老練のドキュメンタリー映画監督が追う「チベット・ケサル大王伝」とは何か?
多くのチベット人たちが暮らす中国の四川省や青海省。古都ラサがあるチベット自治区とは一線を画し、チベット人の「中国化」が進んでいる地域だ。東チベットと呼ばれるこの地域で、10年以上にわたりチベットの英雄叙事詩「ケサル大王伝」をテーマに取材を続けている老練の日本人ドキュメンタリー映画監督がいる。 かつてテレビのフリーディレクターとして世界中を取材し「地球浪漫」「新世界紀行」(TBS)や「ハイビジョンスペシャル」(NHK)などで大地に生きる人々をテーマに番組を制作してきた大谷寿一(おおたに・としかず)さんだ。 テレビの世界からドキュメンタリー映画の世界に転じ、日本ではほとんど知られていなかったケサル大王伝を紹介してきた大谷さんは昨年11月に70歳になった。しかし、制作意欲はますます盛んだ。現在公開中の最新作「チベット・ケサル大王伝~最後の語り部たち」では、チベットに伝わる世界最長と言われる英雄叙事詩をうたう草原の語り部たちに焦点を当てつつ、中国化されていく東チベットのありのままの姿を描いている。
ある日、突然、降臨して語りはじめる
中央アジアの山脈の麓に広がる大草原。色鮮やかな衣装をまとったチベット人男性が瞑想状態に入ったかと思うと、歌うような口調で語り始めた。チベットの英雄ケサル大王の戦いと恋を描いた物語、ケサル大王伝だ。 大谷さんがケサル大王伝について知ったのは、2004年に今は亡き友人のテレビディレクターから「チベットに世界最長の英雄叙事詩がある」と聞いたのが最初だった。ケサル大王伝とはいったいどういうものなのか? 日本にはほとんど情報がなく知られていない物語に興味を抱いた大谷さんは、その年に東チベットのはずれ、甘粛省の黄河沿いの草原の街でケサル生誕千年記念第2回大会という祭りが催されると聞きつけ、早速、現地に飛んだ。
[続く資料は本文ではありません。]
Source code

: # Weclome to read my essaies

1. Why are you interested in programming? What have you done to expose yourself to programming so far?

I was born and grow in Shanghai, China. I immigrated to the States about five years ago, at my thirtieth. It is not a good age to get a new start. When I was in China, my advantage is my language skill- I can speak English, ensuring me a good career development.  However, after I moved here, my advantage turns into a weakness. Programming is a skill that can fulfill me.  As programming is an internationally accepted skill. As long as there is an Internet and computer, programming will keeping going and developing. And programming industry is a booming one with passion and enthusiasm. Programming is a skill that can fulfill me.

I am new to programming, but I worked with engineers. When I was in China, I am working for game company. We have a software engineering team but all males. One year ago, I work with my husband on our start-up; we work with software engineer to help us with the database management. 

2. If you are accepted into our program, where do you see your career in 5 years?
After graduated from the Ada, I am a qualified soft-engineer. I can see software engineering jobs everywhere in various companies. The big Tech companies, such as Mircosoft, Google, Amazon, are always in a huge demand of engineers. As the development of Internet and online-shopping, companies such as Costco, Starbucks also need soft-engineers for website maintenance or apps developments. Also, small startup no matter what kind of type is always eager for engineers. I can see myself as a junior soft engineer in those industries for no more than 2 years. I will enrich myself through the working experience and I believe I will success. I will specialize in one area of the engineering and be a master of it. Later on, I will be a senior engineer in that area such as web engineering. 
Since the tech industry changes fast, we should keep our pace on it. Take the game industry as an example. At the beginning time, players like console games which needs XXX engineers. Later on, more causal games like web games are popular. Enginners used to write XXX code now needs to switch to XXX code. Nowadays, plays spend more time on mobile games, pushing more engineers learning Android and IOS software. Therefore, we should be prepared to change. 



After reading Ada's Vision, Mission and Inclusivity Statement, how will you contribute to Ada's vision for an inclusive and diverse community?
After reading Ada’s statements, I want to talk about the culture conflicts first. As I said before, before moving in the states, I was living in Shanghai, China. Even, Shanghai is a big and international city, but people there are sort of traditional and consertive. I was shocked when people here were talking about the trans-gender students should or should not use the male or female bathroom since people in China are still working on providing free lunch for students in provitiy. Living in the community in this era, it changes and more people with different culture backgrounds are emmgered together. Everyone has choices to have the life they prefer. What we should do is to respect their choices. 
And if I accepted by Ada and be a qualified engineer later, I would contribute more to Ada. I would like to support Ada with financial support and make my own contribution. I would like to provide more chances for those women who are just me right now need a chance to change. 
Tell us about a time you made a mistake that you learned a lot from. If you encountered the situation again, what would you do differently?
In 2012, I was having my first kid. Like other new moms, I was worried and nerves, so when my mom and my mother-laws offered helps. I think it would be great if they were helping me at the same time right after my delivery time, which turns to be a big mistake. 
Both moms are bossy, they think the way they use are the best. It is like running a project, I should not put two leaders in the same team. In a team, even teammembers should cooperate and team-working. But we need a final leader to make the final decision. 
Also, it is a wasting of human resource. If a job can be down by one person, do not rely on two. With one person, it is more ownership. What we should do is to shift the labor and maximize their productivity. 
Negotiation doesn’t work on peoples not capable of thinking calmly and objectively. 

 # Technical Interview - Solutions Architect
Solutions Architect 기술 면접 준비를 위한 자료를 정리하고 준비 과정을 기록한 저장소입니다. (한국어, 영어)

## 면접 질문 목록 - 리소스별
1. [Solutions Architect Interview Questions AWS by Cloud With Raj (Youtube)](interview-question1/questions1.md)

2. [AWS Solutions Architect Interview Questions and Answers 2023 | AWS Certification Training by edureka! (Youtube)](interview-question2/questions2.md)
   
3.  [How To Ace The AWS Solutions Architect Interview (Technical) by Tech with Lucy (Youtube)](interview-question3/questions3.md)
2006年には東チベットの伝統文化の中心、四川省のデルゲを訪問しケサル大王が描かれた古いタンカ(仏画)や版木などを目にし、勇壮で力強いケサル大王の魅力に引き込まれたという。 「チベットには7世紀、ソンツェン・ガンボという王が樹立した吐藩(とばん)という統一王朝がありましたが、この王朝が滅んで以降、(チベット人による)統一国家はありません。だからチベット人たちには、強い国や統一王朝といったものに対するあこがれのようなものがある。そのあこがれが物語となったのがケサル大王伝なのです」と大谷さんは言う。 ケサル大王伝は、現在はイスラム語圏になっているパキスタンの一部地域にも残っているという。この地域がかつてチベット語圏だったためだ。ケサル大王伝は実在の王をモデルに創作された物語とも言われるが、ケサルそのものが実在したとの説もあり研究者たちによって様々な研究が行われている。中央アジア・チベット語圏で語り部たちによって伝えられ、チベット語圏に生きる人たちが共有する英雄としてケサル大王伝は語り伝えられてきた。ケサル大王伝が今日も残るパキスタンの一部は、歴史的にはイスラム語圏へと変遷したが、言語がかわってもケサル大王は地域の英雄、アイデンティティーとして今日も語り継がれているのだ。